I sensed this Love at work in my heart’s longings,
in the deepest desires of my soul, my being
–even though these were obscured by fear.
I sensed it in my restlessness for something more,
but also in my growing awareness
that this “more” cannot be found in ease,
in the passing pleasures of this world,
nor even in perfect “performance” according to law.

Yes, I sensed this Love in John the Baptist,
whose life was like a burning flame
heralding the coming of One greater,
who was himself the eternal Light illumining all.

And then, Jesus, Incarnate Son of the Father
–his eternal Word ceaselessly sounding,
who became flesh in the midst of our world–
you came to us on that day to be baptized,
Purity descending into our filthiness
and Light into the darkness of our sin.

And then, after your time in the desert,
in which you bore this sin on our behalf in love,
confronting and overcoming the ancient tempter,
the serpent who lied to Adam and Eve…
you came to us again, passing by.

“Behold,” John said, “the Lamb of God,
who takes away the sin of the world.”
We came to you, Jesus, and you turned to us:
“What are you seeking?” you asked.
“Lord, where are you staying?” we said.
And ever since then, Christ, I have stayed with you.

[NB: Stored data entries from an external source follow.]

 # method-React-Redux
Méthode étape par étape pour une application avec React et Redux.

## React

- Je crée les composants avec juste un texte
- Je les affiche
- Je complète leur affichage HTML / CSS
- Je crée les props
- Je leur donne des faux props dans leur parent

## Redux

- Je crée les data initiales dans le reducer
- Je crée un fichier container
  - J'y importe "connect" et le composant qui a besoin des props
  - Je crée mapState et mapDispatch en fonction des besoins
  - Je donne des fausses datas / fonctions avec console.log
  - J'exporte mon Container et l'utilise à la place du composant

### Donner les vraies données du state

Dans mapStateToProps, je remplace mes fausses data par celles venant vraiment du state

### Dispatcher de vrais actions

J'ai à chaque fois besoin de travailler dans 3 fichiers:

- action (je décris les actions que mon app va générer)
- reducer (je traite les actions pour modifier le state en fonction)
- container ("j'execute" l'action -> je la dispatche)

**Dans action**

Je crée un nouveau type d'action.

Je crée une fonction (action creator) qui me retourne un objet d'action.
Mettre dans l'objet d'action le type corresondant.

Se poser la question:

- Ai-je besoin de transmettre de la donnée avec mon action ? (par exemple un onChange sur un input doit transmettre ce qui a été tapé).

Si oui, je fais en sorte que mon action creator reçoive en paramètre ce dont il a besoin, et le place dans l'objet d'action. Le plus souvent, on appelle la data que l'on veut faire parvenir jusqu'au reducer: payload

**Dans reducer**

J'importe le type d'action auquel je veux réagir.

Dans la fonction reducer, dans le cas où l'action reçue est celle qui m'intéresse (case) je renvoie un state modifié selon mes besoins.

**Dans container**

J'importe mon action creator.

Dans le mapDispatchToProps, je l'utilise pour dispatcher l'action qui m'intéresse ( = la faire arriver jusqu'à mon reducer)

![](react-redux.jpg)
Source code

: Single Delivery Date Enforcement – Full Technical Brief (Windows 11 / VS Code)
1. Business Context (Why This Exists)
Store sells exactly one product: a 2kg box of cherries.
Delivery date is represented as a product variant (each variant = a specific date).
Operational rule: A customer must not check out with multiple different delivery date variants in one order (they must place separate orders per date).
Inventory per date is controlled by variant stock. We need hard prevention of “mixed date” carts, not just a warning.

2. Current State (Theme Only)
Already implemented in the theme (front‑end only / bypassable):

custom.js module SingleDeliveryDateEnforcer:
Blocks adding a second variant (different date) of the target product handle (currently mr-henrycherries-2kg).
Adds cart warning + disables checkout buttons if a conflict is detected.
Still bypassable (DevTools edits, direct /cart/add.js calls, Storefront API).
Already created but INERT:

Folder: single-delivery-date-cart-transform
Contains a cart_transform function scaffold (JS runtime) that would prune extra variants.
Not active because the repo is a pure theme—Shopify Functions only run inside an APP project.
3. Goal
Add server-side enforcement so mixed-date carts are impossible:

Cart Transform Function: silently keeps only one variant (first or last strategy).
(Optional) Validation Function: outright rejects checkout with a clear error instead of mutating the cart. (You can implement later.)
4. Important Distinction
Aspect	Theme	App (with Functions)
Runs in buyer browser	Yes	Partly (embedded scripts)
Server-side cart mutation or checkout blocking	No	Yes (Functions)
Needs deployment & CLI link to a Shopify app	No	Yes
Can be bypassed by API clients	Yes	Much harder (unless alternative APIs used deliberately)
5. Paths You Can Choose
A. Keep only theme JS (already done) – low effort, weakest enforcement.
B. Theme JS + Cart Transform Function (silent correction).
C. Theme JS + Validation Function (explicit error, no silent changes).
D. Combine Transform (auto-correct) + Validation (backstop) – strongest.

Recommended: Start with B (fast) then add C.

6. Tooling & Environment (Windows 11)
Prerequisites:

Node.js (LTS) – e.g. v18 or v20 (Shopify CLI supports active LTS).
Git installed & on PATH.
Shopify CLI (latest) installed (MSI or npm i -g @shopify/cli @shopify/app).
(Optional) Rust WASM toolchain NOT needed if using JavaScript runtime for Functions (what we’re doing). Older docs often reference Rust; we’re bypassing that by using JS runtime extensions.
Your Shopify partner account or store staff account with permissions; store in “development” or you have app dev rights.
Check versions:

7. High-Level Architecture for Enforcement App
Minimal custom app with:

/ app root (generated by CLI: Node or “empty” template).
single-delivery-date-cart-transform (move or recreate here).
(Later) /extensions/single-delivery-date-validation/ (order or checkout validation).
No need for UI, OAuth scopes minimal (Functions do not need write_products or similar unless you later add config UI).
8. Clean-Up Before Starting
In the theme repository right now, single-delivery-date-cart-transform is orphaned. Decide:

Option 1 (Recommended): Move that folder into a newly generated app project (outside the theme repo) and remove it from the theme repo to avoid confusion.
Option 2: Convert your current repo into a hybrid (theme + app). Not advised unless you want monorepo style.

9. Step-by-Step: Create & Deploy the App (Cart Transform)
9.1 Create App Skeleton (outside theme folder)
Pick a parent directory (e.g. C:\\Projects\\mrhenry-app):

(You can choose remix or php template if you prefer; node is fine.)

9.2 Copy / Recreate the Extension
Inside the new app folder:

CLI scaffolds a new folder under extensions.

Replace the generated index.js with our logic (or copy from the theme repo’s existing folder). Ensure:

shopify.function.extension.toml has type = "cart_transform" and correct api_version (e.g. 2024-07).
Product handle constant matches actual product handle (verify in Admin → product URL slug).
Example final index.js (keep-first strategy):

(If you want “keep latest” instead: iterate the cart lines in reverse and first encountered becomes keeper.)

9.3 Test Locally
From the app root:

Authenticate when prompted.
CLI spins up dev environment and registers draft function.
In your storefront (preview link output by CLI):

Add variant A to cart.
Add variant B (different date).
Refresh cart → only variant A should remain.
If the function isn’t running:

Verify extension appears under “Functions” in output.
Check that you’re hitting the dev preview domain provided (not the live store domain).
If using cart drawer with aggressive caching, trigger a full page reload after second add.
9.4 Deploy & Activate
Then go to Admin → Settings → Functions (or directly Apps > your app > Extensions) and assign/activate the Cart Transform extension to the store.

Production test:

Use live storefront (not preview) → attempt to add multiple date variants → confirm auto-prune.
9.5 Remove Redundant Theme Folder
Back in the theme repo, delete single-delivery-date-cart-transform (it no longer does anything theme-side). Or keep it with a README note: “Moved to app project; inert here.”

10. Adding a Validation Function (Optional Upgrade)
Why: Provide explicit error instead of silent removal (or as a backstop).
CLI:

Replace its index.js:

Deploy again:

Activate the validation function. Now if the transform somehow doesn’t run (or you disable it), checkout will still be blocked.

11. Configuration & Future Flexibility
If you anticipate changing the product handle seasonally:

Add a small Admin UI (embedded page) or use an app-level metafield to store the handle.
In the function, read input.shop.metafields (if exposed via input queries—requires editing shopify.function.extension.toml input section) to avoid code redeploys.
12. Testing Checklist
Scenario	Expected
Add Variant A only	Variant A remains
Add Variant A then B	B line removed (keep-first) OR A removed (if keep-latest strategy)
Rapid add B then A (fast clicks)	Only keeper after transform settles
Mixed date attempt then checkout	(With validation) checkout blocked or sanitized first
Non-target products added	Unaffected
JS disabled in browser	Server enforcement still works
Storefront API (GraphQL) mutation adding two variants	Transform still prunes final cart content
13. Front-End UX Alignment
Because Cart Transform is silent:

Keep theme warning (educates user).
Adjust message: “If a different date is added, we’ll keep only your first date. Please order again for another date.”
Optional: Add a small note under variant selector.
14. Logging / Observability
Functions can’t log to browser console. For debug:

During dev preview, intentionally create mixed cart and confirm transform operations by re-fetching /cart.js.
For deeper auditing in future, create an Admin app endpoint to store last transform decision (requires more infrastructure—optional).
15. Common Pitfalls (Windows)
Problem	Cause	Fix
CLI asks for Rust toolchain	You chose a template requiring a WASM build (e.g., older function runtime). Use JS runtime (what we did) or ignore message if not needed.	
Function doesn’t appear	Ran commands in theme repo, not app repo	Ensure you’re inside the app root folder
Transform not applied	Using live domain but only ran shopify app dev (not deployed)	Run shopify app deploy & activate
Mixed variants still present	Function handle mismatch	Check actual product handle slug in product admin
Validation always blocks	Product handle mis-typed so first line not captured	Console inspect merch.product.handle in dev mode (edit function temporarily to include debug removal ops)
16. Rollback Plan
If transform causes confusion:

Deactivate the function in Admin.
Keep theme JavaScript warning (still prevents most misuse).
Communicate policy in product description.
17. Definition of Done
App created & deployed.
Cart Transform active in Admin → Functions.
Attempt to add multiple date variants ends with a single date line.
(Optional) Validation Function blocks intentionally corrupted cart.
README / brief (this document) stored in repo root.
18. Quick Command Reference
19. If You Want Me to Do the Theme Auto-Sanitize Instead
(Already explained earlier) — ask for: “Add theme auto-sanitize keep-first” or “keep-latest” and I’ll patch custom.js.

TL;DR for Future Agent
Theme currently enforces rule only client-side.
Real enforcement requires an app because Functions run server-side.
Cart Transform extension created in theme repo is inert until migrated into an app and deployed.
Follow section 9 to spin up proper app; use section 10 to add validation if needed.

Ah, and I have learned more and more, Jesus,
to abide in you as you abide in the Father,
to find a dwelling-place in your Love
as you dwell forever in the Love of God.

I know, I feel this enveloping, cradling Love,
which I had glimpsed in the beginning of my life,
and sought forever since then, unceasingly.
Now it has come to me, inexpressibly,
in a way that no human heart could imagine:
for you are this Love, my Jesus,
and I rest in you as a child in his mother’s arms.